Mary was the 2nd child of a young woman whose husband was lost at sea. When the husband did not return, Mary’s mother had an affair. She ended up pregnant and was embarrassed to have a bastard child so she left town to have the baby. During that time, the older child, a boy died. But when the money ran out, Mary’s mother was forced to go to her mother-in-law for assistance. She dressed Mary up like a boy so she could pass her off as the women’s grandson. It worked. The grandmother provided a crown a week for support of her “grandson”. From then on Mary was brought up as a boy and at the age of thirteen, she had a position as a footman to a French lady. Ultimately, this lifestyle lead Mary to spend time in the army and aboard a man of war ship. Mary did end up getting married but after her husband passed and her money was dwindling, she resorted to dressing like a man again to gain employment. She found herself in Nassau.

It is said that Anne Bonney was attracted to a certain young man in Nassau and made her feelings known.
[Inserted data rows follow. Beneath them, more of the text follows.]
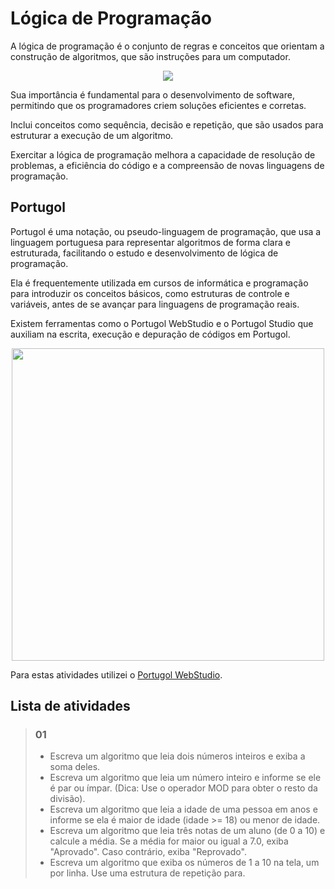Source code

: # Lógica de Programação 
A lógica de programação é o conjunto de regras e conceitos que orientam a construção de algoritmos, que são instruções para um computador. 
<p align='center'>
    <img src='https://assets-blog.hostgator.com.br/wp-content/uploads/2016/09/logica-de-programacao-blog.webp'/>
</p>

Sua importância é fundamental para o desenvolvimento de software, permitindo que os programadores criem soluções eficientes e corretas. 

Inclui conceitos como sequência, decisão e repetição, que são usados para estruturar a execução de um algoritmo. 

Exercitar a lógica de programação melhora a capacidade de resolução de problemas, a eficiência do código e a compreensão de novas linguagens de programação. 

## Portugol
Portugol é uma notação, ou pseudo-linguagem de programação, que usa a linguagem portuguesa para representar algoritmos de forma clara e estruturada, facilitando o estudo e desenvolvimento de lógica de programação.

Ela é frequentemente utilizada em cursos de informática e programação para introduzir os conceitos básicos, como estruturas de controle e variáveis, antes de se avançar para linguagens de programação reais. 

Existem ferramentas como o Portugol WebStudio e o Portugol Studio que auxiliam na escrita, execução e depuração de códigos em Portugol. 

<p align='center'>
    <img src='https://repository-images.githubusercontent.com/2157104/7550db00-8d52-11eb-9f0e-133d434bbfe1' width=500
</p>

Para estas atividades utilizei o [Portugol WebStudio](https://portugol.dev/).

## Lista de atividades
> ### 01
>
>* Escreva um algoritmo que leia dois números inteiros e exiba a soma deles.
>* Escreva um algoritmo que leia um número inteiro e informe se ele é par ou ímpar. (Dica: Use o operador MOD para obter o resto da divisão).
>* Escreva um algoritmo que leia a idade de uma pessoa em anos e informe se ela é maior de idade (idade >= 18) ou menor de idade.
>* Escreva um algoritmo que leia três notas de um aluno (de 0 a 10) e calcule a média. Se a média for maior ou igual a 7.0, exiba "Aprovado". Caso contrário, exiba "Reprovado".
>* Escreva um algoritmo que exiba os números de 1 a 10 na tela, um por linha. Use uma estrutura de repetição para.


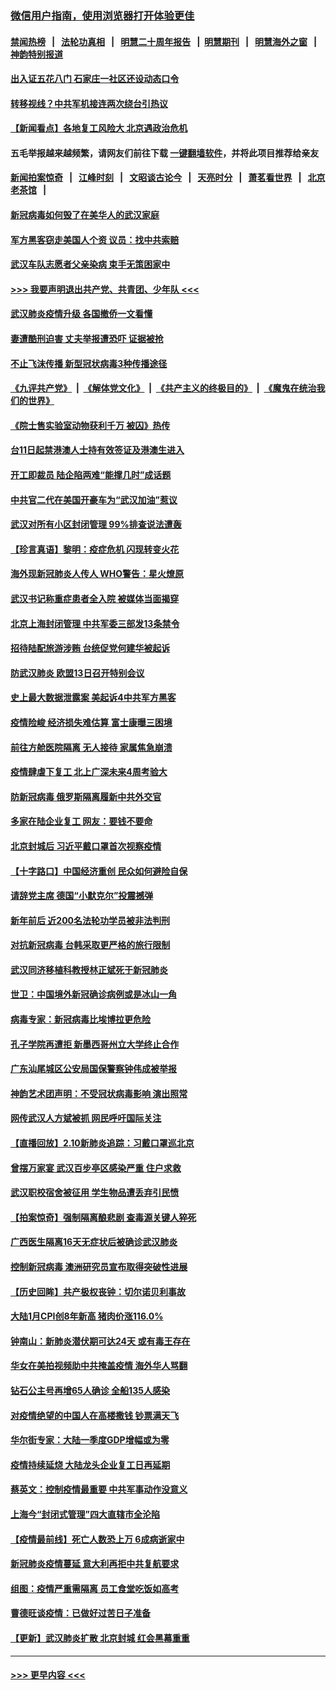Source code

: ### [微信用户指南，使用浏览器打开体验更佳](https://github.com/gfw-breaker/banned-news1/blob/master/indexes/wechat-guide.md?t=0)
#### [禁闻热榜](热点新闻.md?t=0)  &nbsp;&nbsp;|&nbsp;&nbsp; [法轮功真相](https://github.com/gfw-breaker/truth/blob/master/README.md?t=0) &nbsp;&nbsp;|&nbsp;&nbsp; [明慧二十周年报告](https://github.com/gfw-breaker/mh-reports/blob/master/README.md?t=0) &nbsp;&nbsp;|&nbsp;&nbsp;[明慧期刊](https://github.com/gfw-breaker/mh-qikan) &nbsp;&nbsp;|&nbsp;&nbsp; [明慧海外之窗](https://github.com/gfw-breaker/mh-news/blob/master/README.md?t=0) &nbsp;&nbsp;|&nbsp;&nbsp; [神韵特别报道](https://github.com/gfw-breaker/mh-news/blob/master/shenyun.md?t=0)
#### [出入证五花八门 石家庄一社区还设动态口令](../pages/nsc413/n11859510.md?t=02110744) 
#### [转移视线？中共军机接连两次绕台引热议](../pages/nsc413/n11859346.md?t=02110744) 
#### [【新闻看点】各地复工风险大 北京遇政治危机](../pages/nsc413/n11859164.md?t=02110744) 
#### 五毛举报越来越频繁，请网友们前往下载 [一键翻墙软件](https://github.com/gfw-breaker/ssr-accounts)，并将此项目推荐给亲友
#### [新闻拍案惊奇](https://github.com/gfw-breaker/banned-news1/blob/master/pages/link4.md) &nbsp;&nbsp;|&nbsp;&nbsp; [江峰时刻](https://github.com/gfw-breaker/banned-news1/blob/master/pages/link4.md) &nbsp;&nbsp;|&nbsp;&nbsp; [文昭谈古论今](https://github.com/gfw-breaker/banned-news1/blob/master/pages/link4.md) &nbsp;&nbsp;|&nbsp;&nbsp; [天亮时分](https://github.com/gfw-breaker/banned-news1/blob/master/pages/link4.md) &nbsp;&nbsp;|&nbsp;&nbsp; [萧茗看世界](https://github.com/gfw-breaker/banned-news1/blob/master/pages/link4.md) &nbsp;&nbsp;|&nbsp;&nbsp; [北京老茶馆](https://github.com/gfw-breaker/banned-news1/blob/master/pages/link4.md) &nbsp;&nbsp;|&nbsp;&nbsp; 
#### [新冠病毒如何毁了在美华人的武汉家庭](../pages/nsc413/n11859524.md?t=02110744) 
#### [军方黑客窃走美国人个资 议员：找中共索赔](../pages/nsc413/n11859371.md?t=02110744) 
#### [武汉车队志愿者父亲染病 束手无策困家中](../pages/nsc413/n11859117.md?t=02110744) 
#### [>>> 我要声明退出共产党、共青团、少年队 <<<](https://github.com/begood0513/goodnews/blob/master/quit/letter.md) 
#### [武汉肺炎疫情升级 各国撤侨一文看懂](../pages/nsc413/n11859313.md?t=02110744) 
#### [妻遭酷刑迫害 丈夫举报遭恐吓 证据被抢](../pages/nsc413/n11858478.md?t=02110744) 
#### [不止飞沫传播 新型冠状病毒3种传播途径](../pages/nsc413/n11859060.md?t=02110744) 
#### [《九评共产党》](https://github.com/begood0513/9ping.md/blob/master/README.md) &nbsp;|&nbsp; [《解体党文化》](../../../../jtdwh.md/blob/master/README.md)  &nbsp;|&nbsp; [《共产主义的终极目的》](../../../../gczydzjmd.md/blob/master/README.md) &nbsp;|&nbsp; [《魔鬼在统治我们的世界》](../../../../mgztzwmdsj.md/blob/master/README.md) 
#### [《院士售实验室动物获利千万 被囚》热传](../pages/nsc413/n11859316.md?t=02110744) 
#### [台11日起禁港澳人士持有效签证及港澳生进入](../pages/nsc413/n11858423.md?t=02110744) 
#### [开工即裁员 陆企陷两难“能撑几时”成话题](../pages/nsc413/n11859127.md?t=02110744) 
#### [中共官二代在美国开豪车为“武汉加油”惹议](../pages/nsc413/n11859039.md?t=02110744) 
#### [武汉对所有小区封闭管理 99%排查说法遭轰](../pages/nsc413/n11859264.md?t=02110744) 
#### [【珍言真语】黎明：疫症危机 闪现转变火花](../pages/nsc413/n11859199.md?t=02110744) 
#### [海外现新冠肺炎人传人 WHO警告：星火燎原](../pages/nsc413/n11859252.md?t=02110744) 
#### [武汉书记称重症患者全入院 被媒体当面揭穿](../pages/nsc413/n11859218.md?t=02110744) 
#### [北京上海封闭管理 中共军委三部发13条禁令](../pages/nsc413/n11859098.md?t=02110744) 
#### [招待陆配旅游涉贿 台统促党何建华被起诉](../pages/nsc413/n11858696.md?t=02110744) 
#### [防武汉肺炎 欧盟13日召开特别会议](../pages/nsc413/n11859088.md?t=02110744) 
#### [史上最大数据泄露案 美起诉4中共军方黑客](../pages/nsc413/n11859115.md?t=02110744) 
#### [疫情险峻 经济损失难估算 富士康曝三困境](../pages/nsc413/n11859120.md?t=02110744) 
#### [前往方舱医院隔离 无人接待 家属焦急崩溃](../pages/nsc413/n11859068.md?t=02110744) 
#### [疫情肆虐下复工 北上广深未来4周考验大](../pages/nsc413/n11859066.md?t=02110744) 
#### [防新冠病毒 俄罗斯隔离履新中共外交官](../pages/nsc413/n11859079.md?t=02110744) 
#### [多家在陆企业复工 网友：要钱不要命](../pages/nsc413/n11858646.md?t=02110744) 
#### [北京封城后 习近平戴口罩首次视察疫情](../pages/nsc413/n11858828.md?t=02110744) 
#### [【十字路口】中国经济重创 民众如何避险自保](../pages/nsc413/n11857098.md?t=02110744) 
#### [请辞党主席 德国“小默克尔”投震撼弹](../pages/nsc413/n11858583.md?t=02110744) 
#### [新年前后 近200名法轮功学员被非法判刑](../pages/nsc413/n11855720.md?t=02110744) 
#### [对抗新冠病毒 台韩采取更严格的旅行限制](../pages/nsc413/n11858936.md?t=02110744) 
#### [武汉同济移植科教授林正斌死于新冠肺炎](../pages/nsc413/n11858844.md?t=02110744) 
#### [世卫：中国境外新冠确诊病例或是冰山一角](../pages/nsc413/n11858781.md?t=02110744) 
#### [病毒专家：新冠病毒比埃博拉更危险](../pages/nsc413/n11858572.md?t=02110744) 
#### [孔子学院再遭拒 新墨西哥州立大学终止合作](../pages/nsc413/n11858661.md?t=02110744) 
#### [广东汕尾城区公安局国保警察钟伟成被举报](../pages/nsc413/n11854172.md?t=02110744) 
#### [神韵艺术团声明：不受冠状病毒影响 演出照常](../pages/nsc413/n11858801.md?t=02110744) 
#### [网传武汉人方斌被抓 网民呼吁国际关注](../pages/nsc413/n11858666.md?t=02110744) 
#### [【直播回放】2.10新肺炎追踪：习戴口罩巡北京](../pages/nsc413/n11858548.md?t=02110744) 
#### [曾摆万家宴 武汉百步亭区感染严重 住户求救](../pages/nsc413/n11858547.md?t=02110744) 
#### [武汉职校宿舍被征用 学生物品遭丢弃引民愤](../pages/nsc413/n11858221.md?t=02110744) 
#### [【拍案惊奇】强制隔离酿悲剧 查毒源关键人猝死](../pages/nsc413/n11857100.md?t=02110744) 
#### [广西医生隔离16天无症状后被确诊武汉肺炎](../pages/nsc413/n11858448.md?t=02110744) 
#### [控制新冠病毒 澳洲研究员宣布取得突破性进展](../pages/nsc413/n11858505.md?t=02110744) 
#### [【历史回眸】共产极权丧钟：切尔诺贝利事故](../pages/nsc413/n11856340.md?t=02110744) 
#### [大陆1月CPI创8年新高 猪肉价涨116.0%](../pages/nsc413/n11858036.md?t=02110744) 
#### [钟南山：新肺炎潜伏期可达24天 或有毒王存在](../pages/nsc413/n11858104.md?t=02110744) 
#### [华女在美拍视频助中共掩盖疫情 海外华人骂翻](../pages/nsc413/n11857407.md?t=02110744) 
#### [钻石公主号再增65人确诊 全船135人感染](../pages/nsc413/n11857366.md?t=02110744) 
#### [对疫情绝望的中国人在高楼撒钱 钞票满天飞](../pages/nsc413/n11858110.md?t=02110744) 
#### [华尔街专家：大陆一季度GDP增幅或为零](../pages/nsc413/n11857352.md?t=02110744) 
#### [疫情持续延烧 大陆龙头企业复工日再延期](../pages/nsc413/n11857327.md?t=02110744) 
#### [蔡英文：控制疫情最重要 中共军事动作没意义](../pages/nsc413/n11857748.md?t=02110744) 
#### [上海今“封闭式管理”四大直辖市全沦陷](../pages/nsc413/n11857386.md?t=02110744) 
#### [【疫情最前线】死亡人数恐上万 6成病逝家中](../pages/nsc413/n11856687.md?t=02110744) 
#### [新冠肺炎疫情蔓延 意大利再拒中共复航要求](../pages/nsc413/n11857200.md?t=02110744) 
#### [组图：疫情严重需隔离 员工食堂吃饭如高考](../pages/nsc413/n11857159.md?t=02110744) 
#### [曹德旺谈疫情：已做好过苦日子准备](../pages/nsc413/n11856788.md?t=02110744) 
#### [【更新】武汉肺炎扩散 北京封城 红会黑幕重重](../pages/nsc413/n11801312.md?t=02110744) 

----
#### [ >>> 更早内容 <<< ](../indexes/nsc413-earlier.md)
She got quite a surprise when that young man turned out to be a woman named Mary Read. The women developed a strong friendship and decided to go off pirating together with Calico Jack. Women were banned from pirate ships so Anne and Mary had to disguise themselves as men. It was said they “wore men’s jackets and long trousers and handkerchiefs wrapped around their heads… a machete and pistol in their hands and cursed and swore at the men…”

Pirating was successful for awhile but it eventually caught up with them. An evening of drinking rum caused the crew to be useless and spineless as they were attacked by a privateer sloop. The men hid below deck while Anne and Mary were left to defend the ship. Mary “called below to those under deck to come up and fight like men and finding they did not stir, fired her arms down the hold amongst them, killing one and wounding others.” The women were not able to hold off the attack and the whole crew was captured and thrown into prison in Spanish Town, Jamaica. On November 18, 1720, Calico Jack was to be hung. Anne visited her lover one last time and said to him “I’m sorry to see you here but if you had fought like a man, you need not have hanged like a dog.” The ladies had their day in court and were sentenced to be hung too but they “plead their bellies”. Both of the women were indeed pregnant and were given a stay of execution and sentenced to prison instead. (It was illegal for the court to take the life of an unborn child.) Mary developed a “tropical fever” and died in prison. She was buried in Jamaica on April 28, 1721. It is not known what happened to Anne. Some say that her father obtained her release and she and her child went back to Charles Town. If she died in Jamaica, no records have been found.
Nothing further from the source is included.